We rented the movie DOOM last weekend. 

The BFG is still the coolest weapon.  Even with all its deficiencies.


----------



## OnlyAnEgg (Apr 6, 2006)

From Firefly: Jayne's favorite gun, Vera.


----------



## Blindside (Apr 6, 2006)

beau_safken said:
			
		

> Just a nice weapon that could cut thru anything, reflect bullets and open up a taan taan if needed. Call me nerdy but i'm sure a lot of you would have to adjust yourself if you actually could get a working model. :jedi1:


 
Nope, lightsabers can't deflect bullets, it could cut them in half and melt them a bit, which means you then get hit by two smaller projectiles.  You can deflect blasters and lasers and whatnot, but who has those?
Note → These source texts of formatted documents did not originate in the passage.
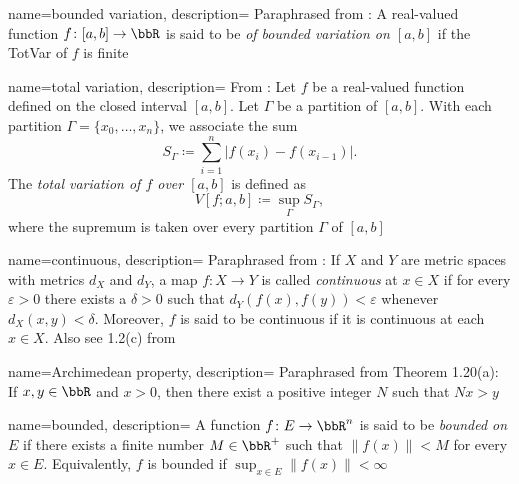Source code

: 
%
{%
  name={bounded variation},%
  description={%
    Paraphrased from \cite[Ch.\@ 2\S1, p.\@ 17]{wheeden-zygmund}: A
    real-valued function $f\colon[a,b]\to\bbR$ is said to be \emph{of
      bounded variation on $[a,b]$} if the \gls{TotVar} of $f$ is
    finite%
  }%
}%

%
{%
  name={total variation},%
  description={%
    From \cite[Ch.\@ 2\S1, p.\@ 17]{wheeden-zygmund}: Let $f$ be a
    real-valued function defined on the closed interval $[a,b]$. Let
    $\Gamma$ be a partition of $[a,b]$. With each partition
    $\Gamma=\{x_0,\dotsc,x_n\}$, we associate the sum
    \[
      S_\Gamma\coloneqq\sum_{i=1}^n|f(x_i)-f(x_{i-1})|.
    \]
    The \emph{total variation of $f$ over $[a,b]$} is defined as
    \[
      V[f;a,b]\coloneqq\sup_{\Gamma}S_\Gamma,
    \]
    where the supremum is taken over every partition $\Gamma$ of $[a,b]$%
  }%
}%

%
{%
  name={continuous},%
  description={%
    Paraphrased from \cite[Ch.\@ P\S6, p.\@ 14]{folland}: If $X$ and $Y$
    are metric spaces with metrics $d_X$ and $d_Y$, a map $f\colon X\to Y$
    is called \emph{continuous} at $x\in X$ if for every $\varepsilon>0$
    there exists a $\delta>0$ such that $d_Y(f(x),f(y))<\varepsilon$
    whenever $d_X(x,y)<\delta$. Moreover, $f$ is said to be continuous if
    it is continuous at each $x\in X$. Also see 1.2(c) from \cite[Ch.\@ 1,
    p.\@ 8]{rudin-2}%
  }%
}

%
{%
  name={Archimedean property},%
  description={%
    Paraphrased from \cite[Ch.\@ 1, p.\@ 9]{rudin-1} Theorem 1.20(a): If
    $x,y\in\bbR$ and $x>0$, then there exist a positive integer $N$ such
    that $Nx>y$%
  }%
}

%
{%
  name={bounded},%
  description={%
    A function $f\colon E\to\bbR^n$ is said to be \emph{bounded on $E$} if
    there exists a finite number $M\in\bbR^+$ such that $\|f(x)\|<M$ for
    every $x\in E$. Equivalently, $f$ is bounded if $\sup_{x\in
      E}\|f(x)\|<\infty$%
  }%
}

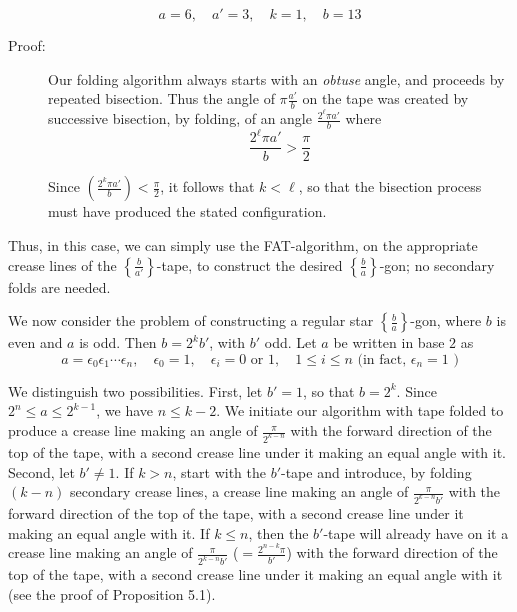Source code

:     \begin{equation*}
    a=6, \quad a'=3, \quad k=1, \quad b=13
    \end{equation*}
\begin{description}
  \item[Proof:] Our folding algorithm always starts with an \emph{obtuse} angle, and proceeds by repeated bisection. Thus the angle of $\pi \frac{a'}{b}$ on the tape was created by successive bisection, by folding, of an angle $\frac{2^{\ell} \pi a'}{b}$ where
    \begin{equation*}
    \frac{2^{\ell} \pi a'}{b} > \frac{\pi}{2}
    \end{equation*}

Since $\left( \frac{2^{k} \pi a'}{b} \right) < \frac{\pi}{2}$, it follows that $k < \ell$, so that the bisection process must have produced the stated configuration.

\end{description}

Thus, in this case, we can simply use the FAT-algorithm, on the appropriate crease lines of the $\left\{ \frac{b}{a'} \right\}$-tape, to construct the desired $\left\{ \frac{b}{a} \right\}$-gon; no secondary folds are needed.

We now consider the problem of constructing a regular star $\left\{ \frac{b}{a} \right\}$-gon, where $b$ is even and $a$ is odd. Then $b = 2^{k} b'$, with $b'$ odd. Let $a$ be written in base $2$ as
\begin{equation}
a = \epsilon_{0} \epsilon_{1} \cdots \epsilon_{n},  \quad  \epsilon_{0} = 1,  \quad  \epsilon_{i} = 0 \text{ or } 1,  \quad  1 \leq i \leq n \text{ (in fact, $\epsilon_{n} = 1$ )}  \tag{5.1}
\end{equation}

We distinguish two possibilities. First, let $b' = 1$, so that $b = 2^{k}$. Since $2^{n} \leq a \leq 2^{k-1}$, we have $n \leq k-2$. We initiate our algorithm with tape folded to produce a crease line making an angle of $\frac{\pi}{2^{k-n}}$ with the forward direction of the top of the tape, with a second crease line under it making an equal angle with it. Second, let $b' \neq 1$. If $k > n$, start with the $b'$-tape and introduce, by folding $(k-n)$ secondary crease lines, a crease line making an angle of $\frac{\pi}{2^{k-n} b'}$ with the forward direction of the top of the tape, with a second crease line under it making an equal angle with it. If $k \leq n$, then the $b'$-tape will already have on it a crease line making an angle of $\frac{\pi}{2^{k-n} b'}$ ($= \frac{2^{n-k} \pi}{b'}$) with the forward direction of the top of the tape, with a second crease line under it making an equal angle with it (see the proof of Proposition 5.1).

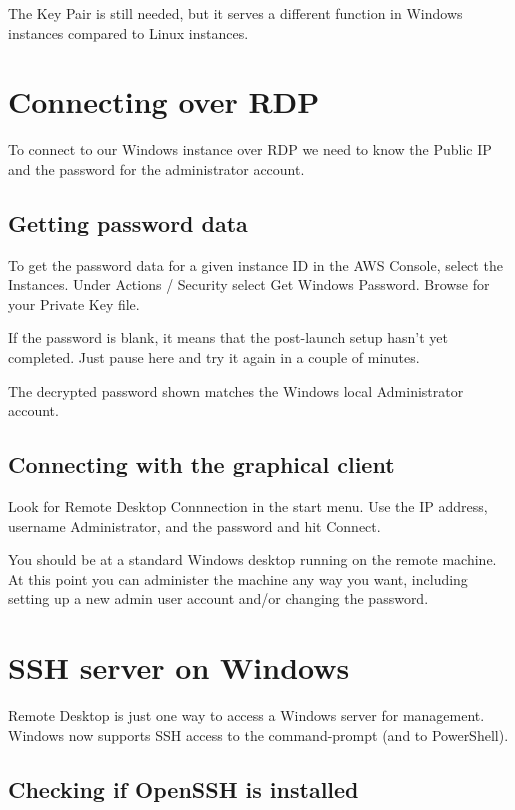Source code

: The Key Pair is still needed, but it serves a different function in
Windows instances compared to Linux instances.


\section{Connecting over RDP}\label{connecting-over-rdp}

To connect to our Windows instance over RDP we need to know the Public
IP and the password for the administrator account.

\subsection{Getting password data}\label{getting-password-data}

To get the password data for a given instance ID in the AWS Console, select the Instances.
Under Actions / Security select Get Windows Password.
Browse for your Private Key file.

If the password is blank, it means that the post-launch setup hasn't yet
completed. Just pause here and try it again in a couple of minutes.

The decrypted password shown matches the Windows local Administrator
account.

\subsection{Connecting with the graphical client}
\label{sec:connecting-with-the-graphical-client}

Look for Remote Desktop Connnection in the start menu. Use the IP
address, username Administrator, and the password and hit Connect.

You should be at a standard Windows desktop running on the remote
machine. At this point you can administer the machine any way you want,
including setting up a new admin user account and/or changing the
password.

\section{SSH server on Windows}
\label{sec:ssh-server-on-windows}

Remote Desktop is just one way to access a Windows server for management.
Windows now supports SSH access to the command-prompt (and to PowerShell).

\subsection{Checking if OpenSSH is installed}
\label{checking-if-openssh-is-installed}

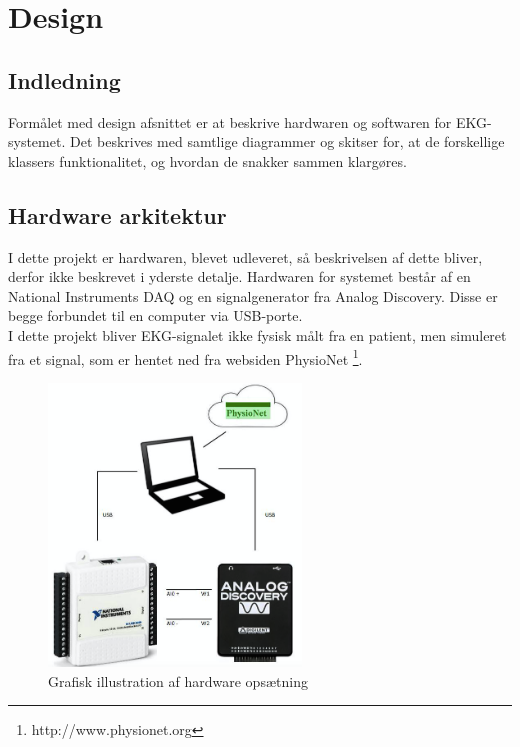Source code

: \chapter{Design}

\section{Indledning}
Formålet med design afsnittet er at beskrive hardwaren og softwaren for EKG-systemet. Det beskrives med samtlige diagrammer og skitser for, at de forskellige klassers funktionalitet, og hvordan de snakker sammen klargøres.
  
\section{Hardware arkitektur}
I dette projekt er hardwaren, blevet udleveret, så beskrivelsen af dette bliver, derfor ikke beskrevet i yderste detalje. Hardwaren for systemet består af en National Instruments DAQ og en signalgenerator fra Analog Discovery. Disse er begge forbundet til en computer via USB-porte.
\\ 
I dette projekt bliver EKG-signalet ikke fysisk målt fra en patient, men simuleret fra et signal, som er hentet ned fra websiden PhysioNet \footnote{http://www.physionet.org}. 

\begin{figure}[H]
	\centering
	\includegraphics[width=0.6\textwidth]{Figurer/Snip20150427_1}
	\caption{Grafisk illustration af hardware opsætning}
\end{figure}

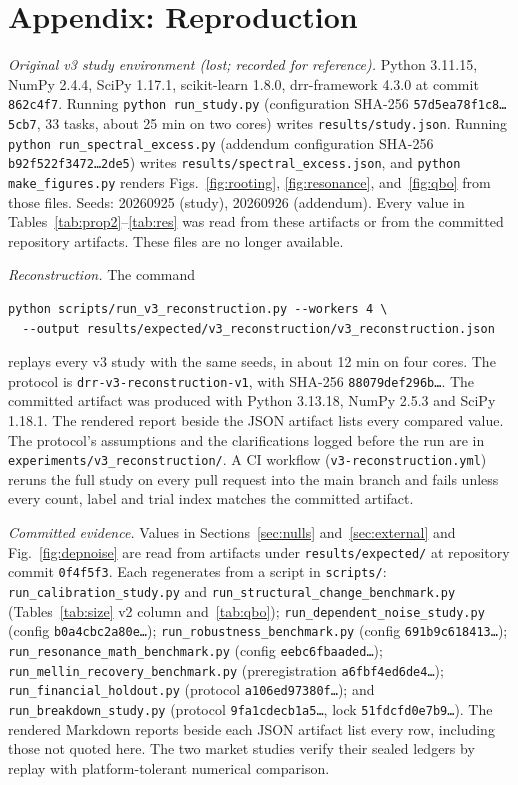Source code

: \documentclass[10pt,twocolumn,letterpaper]{article}
\theoremstyle{definition}
\theoremstyle{remark}
\newcommand{\code}[1]{\texttt{#1}}
\begin{document}
\section*{Appendix: Reproduction}

\textit{Original v3 study environment (lost; recorded for reference).} Python 3.11.15, NumPy 2.4.4, SciPy 1.17.1,
scikit-learn 1.8.0, drr-framework 4.3.0 at commit \code{862c4f7}. Running
\code{python run\_study.py} (configuration SHA-256 \code{57d5ea78f1c8\ldots5cb7},
33 tasks, about 25 min on two cores) writes \code{results/study.json}. Running
\code{python run\_spectral\_excess.py} (addendum configuration SHA-256
\code{b92f522f3472\ldots2de5}) writes \code{results/spectral\_excess.json}, and
\code{python make\_figures.py} renders Figs.~\ref{fig:rooting}, \ref{fig:resonance},
and~\ref{fig:qbo} from those files. Seeds: 20260925 (study), 20260926 (addendum). Every value in
Tables~\ref{tab:prop2}--\ref{tab:res} was read from these artifacts or from the
committed repository artifacts. These files are no longer available.

\textit{Reconstruction.} The command
{\fontsize{6.1pt}{7.5pt}\selectfont
\begin{verbatim}
python scripts/run_v3_reconstruction.py --workers 4 \
  --output results/expected/v3_reconstruction/v3_reconstruction.json
\end{verbatim}}
\noindent replays every v3 study with the same seeds, in about 12 min on four
cores. The protocol is \code{drr-v3-reconstruction-v1}, with SHA-256
\code{88079def296b\ldots}. The committed artifact was produced with Python 3.13.18, NumPy 2.5.3 and SciPy 1.18.1. The rendered report
beside the JSON artifact lists every compared value. The protocol's assumptions
and the clarifications logged before the run are in
\code{experiments/v3\_reconstruction/}. A CI workflow
(\code{v3-reconstruction.yml}) reruns the full study on every pull request into
the main branch and fails unless every count, label and trial index matches the committed
artifact.

\textit{Committed evidence.} Values in Sections~\ref{sec:nulls}
and~\ref{sec:external} and Fig.~\ref{fig:depnoise} are read from artifacts under
\code{results/expected/} at repository commit \code{0f4f5f3}. Each regenerates
from a script in \code{scripts/}:
\code{run\_calibration\_study.py} and \code{run\_structural\_change\_benchmark.py}
(Tables~\ref{tab:size} v2 column and~\ref{tab:qbo});
\code{run\_dependent\_noise\_study.py} (config \code{b0a4cbc2a80e\ldots});
\code{run\_robustness\_benchmark.py} (config \code{691b9c618413\ldots});
\code{run\_resonance\_math\_benchmark.py} (config \code{eebc6fbaaded\ldots});
\code{run\_mellin\_recovery\_benchmark.py} (preregistration \code{a6fbf4ed6de4\ldots});
\code{run\_financial\_holdout.py} (protocol \code{a106ed97380f\ldots}); and
\code{run\_breakdown\_study.py} (protocol \code{9fa1cdecb1a5\ldots}, lock
\code{51fdcfd0e7b9\ldots}). The rendered Markdown reports beside each JSON
artifact list every row, including those not quoted here. The two market
studies verify their sealed ledgers by replay with platform-tolerant numerical
comparison.
\end{document}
Me, I want a working model of Heinlein's "Starship Troopers" powered armor.  I want to be able to HALO from orbit, run through walls, jump hundreds of meters, have a flamethrower on my left arm something that shoots projectiles on my right, and whatever is loaded onto the Y-rack makes me a nuclear power in my own right.  

Now THAT would be cool.

Alternately, I would take one of the alien symbiots from Weber's "The Apocalypse Troll" that aids in healing, survival, and essentially negates the effects of aging.


----------



## Brian R. VanCise (Apr 6, 2006)

I will take the Death Star!  I would enjoy that alot, I think! :jedi1: 

Brian R. VanCise
www.instinctiveresponsetraining.com


----------



## SFC JeffJ (Apr 6, 2006)

Some kind of magnetic rail firearm.  Course the ST armour, Vera, and the lightsaber all beat it out for the coolness factor.


----------



## mrhnau (Apr 6, 2006)

Mandalorian armor! comes with flame thrower, mini-blaster, grappling hook, jet pack... what else do you need?  well, perhaps a hidden light saber would be nice... hehe

oh yeah, it better be air conditioned!


----------



## MartialIntent (Apr 6, 2006)

Guys, guys forget all those lazers and phazers, the best weapons use in a sci-fi flick has gotta be those from *Aliens*. They're not fancy, pretty or swish but man have they got some serious juice - the assault rifle / grenade thingy and the high-tech "smart gun" - yes please, I'll take a crate of each...

Respects!


----------



## beau_safken (Apr 6, 2006)

Dammit I totally forgot....

What about that brown gun from Fifth Element.  All those cool things like freeze gun, sticky net, missles, flame thrower..and the red button..which Button?ASD AHHHHHHHHhhhhhhhhhhhhhhhhhhhhhhhhhh


----------



## OnlyAnEgg (Apr 6, 2006)

That's the Zorg ZF1!
...It's light... the handle's adjustable for easy carrying... good for righties and lefties.... Breaks down into four parts, undetectable by X-rays.. It's the ideal weapon for quick, discreet interventions.  A word on fire power: Titanium recharger. 3000 round clip with bursts of 3 to 300.  With the replay button, another Zorg innovation, it's even easier... one shot. ... and replay sends every following shot to the same location......
Then, there's the Zorg oldies but goldies...Rocket launcher.  The always efficient flame thrower... My favorite. Our famous net launcher, the arrow launcher, with exploding or poisonous gas heads - very practical. And for the grand finale, the all-new ice-cube system!


----------



## MartialIntent (Apr 6, 2006)

OnlyAnEgg said:
			
		

> That's the Zorg ZF1!
> ...It's light... the handle's adjustable for easy carrying... good for righties and lefties.... Breaks down into four parts, undetectable by X-rays.. It's the ideal weapon for quick, discreet interventions. A word on fire power: Titanium recharger. 3000 round clip with bursts of 3 to 300. With the replay button, another Zorg innovation, it's even easier... one shot. ... and replay sends every following shot to the same location......
> Then, there's the Zorg oldies but goldies...Rocket launcher. The always efficient flame thrower... My favorite. Our famous net launcher, the arrow launcher, with exploding or poisonous gas heads - very practical. And for the grand finale, the all-new ice-cube system!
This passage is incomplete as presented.